Kepala BNN menegaskan, kegiatan pemusnahan barang bukti narkotika ini bukan hanya sekadar simbol, melainkan bagian dari strategi terpadu dalam Pencegahan dan Pemberantasan Penyalahgunaan dan Peredaran Gelap Narkotika (P4GN).
“Juga menekankan keselamatan masyarakat, perlindungan generasi muda, dan pemberdayaan komunitas”.
Pemusnahan barang bukti menjadi pengingat bahwa setiap warga memiliki peran penting dalam perang melawan narkoba, melalui pencegahan, edukasi, maupun pelaporan kasus penyalahgunaan dan peredaran gelap narkotika.

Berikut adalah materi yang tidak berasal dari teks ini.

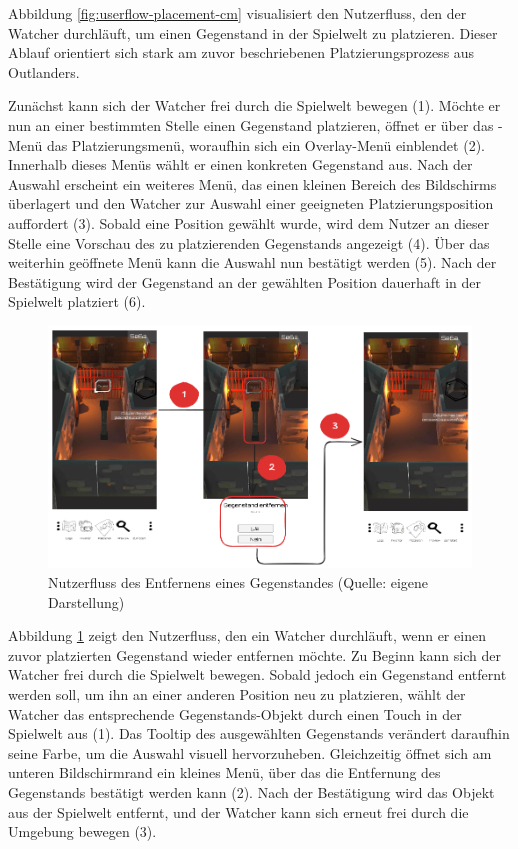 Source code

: Abbildung \ref{fig:userflow-placement-cm} visualisiert den Nutzerfluss, den der Watcher durchläuft, um einen Gegenstand in der Spielwelt zu platzieren. Dieser Ablauf orientiert sich stark am zuvor beschriebenen Platzierungsprozess aus Outlanders.

Zunächst kann sich der Watcher frei durch die Spielwelt bewegen (1). Möchte er nun an einer bestimmten Stelle einen Gegenstand platzieren, öffnet er über das -Menü das Platzierungsmenü, woraufhin sich ein Overlay-Menü einblendet (2). Innerhalb dieses Menüs wählt er einen konkreten Gegenstand aus. Nach der Auswahl erscheint ein weiteres Menü, das einen kleinen Bereich des Bildschirms überlagert und den Watcher zur Auswahl einer geeigneten Platzierungsposition auffordert (3). Sobald eine Position gewählt wurde, wird dem Nutzer an dieser Stelle eine Vorschau des zu platzierenden Gegenstands angezeigt (4). Über das weiterhin geöffnete Menü kann die Auswahl nun bestätigt werden (5). Nach der Bestätigung wird der Gegenstand an der gewählten Position dauerhaft in der Spielwelt platziert (6).

\begin{figure}[ht]
\centering
\includegraphics[width=1\linewidth]{content/pictures/RemovePlacementFlow.png}
\caption{Nutzerfluss des Entfernens eines Gegenstandes (Quelle: eigene Darstellung)}
\label{fig:userflow-removement-cm}
\end{figure}

Abbildung \ref{fig:userflow-removement-cm} zeigt den Nutzerfluss, den ein Watcher durchläuft, wenn er einen zuvor platzierten Gegenstand wieder entfernen möchte. Zu Beginn kann sich der Watcher frei durch die Spielwelt bewegen. Sobald jedoch ein Gegenstand entfernt werden soll, um ihn an einer anderen Position neu zu platzieren, wählt der Watcher das entsprechende Gegenstands-Objekt durch einen Touch in der Spielwelt aus (1). Das Tooltip des ausgewählten Gegenstands verändert daraufhin seine Farbe, um die Auswahl visuell hervorzuheben. Gleichzeitig öffnet sich am unteren Bildschirmrand ein kleines Menü, über das die Entfernung des Gegenstands bestätigt werden kann (2). Nach der Bestätigung wird das Objekt aus der Spielwelt entfernt, und der Watcher kann sich erneut frei durch die Umgebung bewegen (3).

Kepala BNN mengimbau seluruh lapisan masyarakat agar aktif berpartisipasi dalam upaya P4GN, mulai dari menjaga lingkungan keluarga dan komunitas, mendukung program edukasi anti-narkotika, hingga melaporkan setiap indikasi penyalahgunaan dan peredaran gelap narkotika melalui kanal resmi, seperti Call Center 184.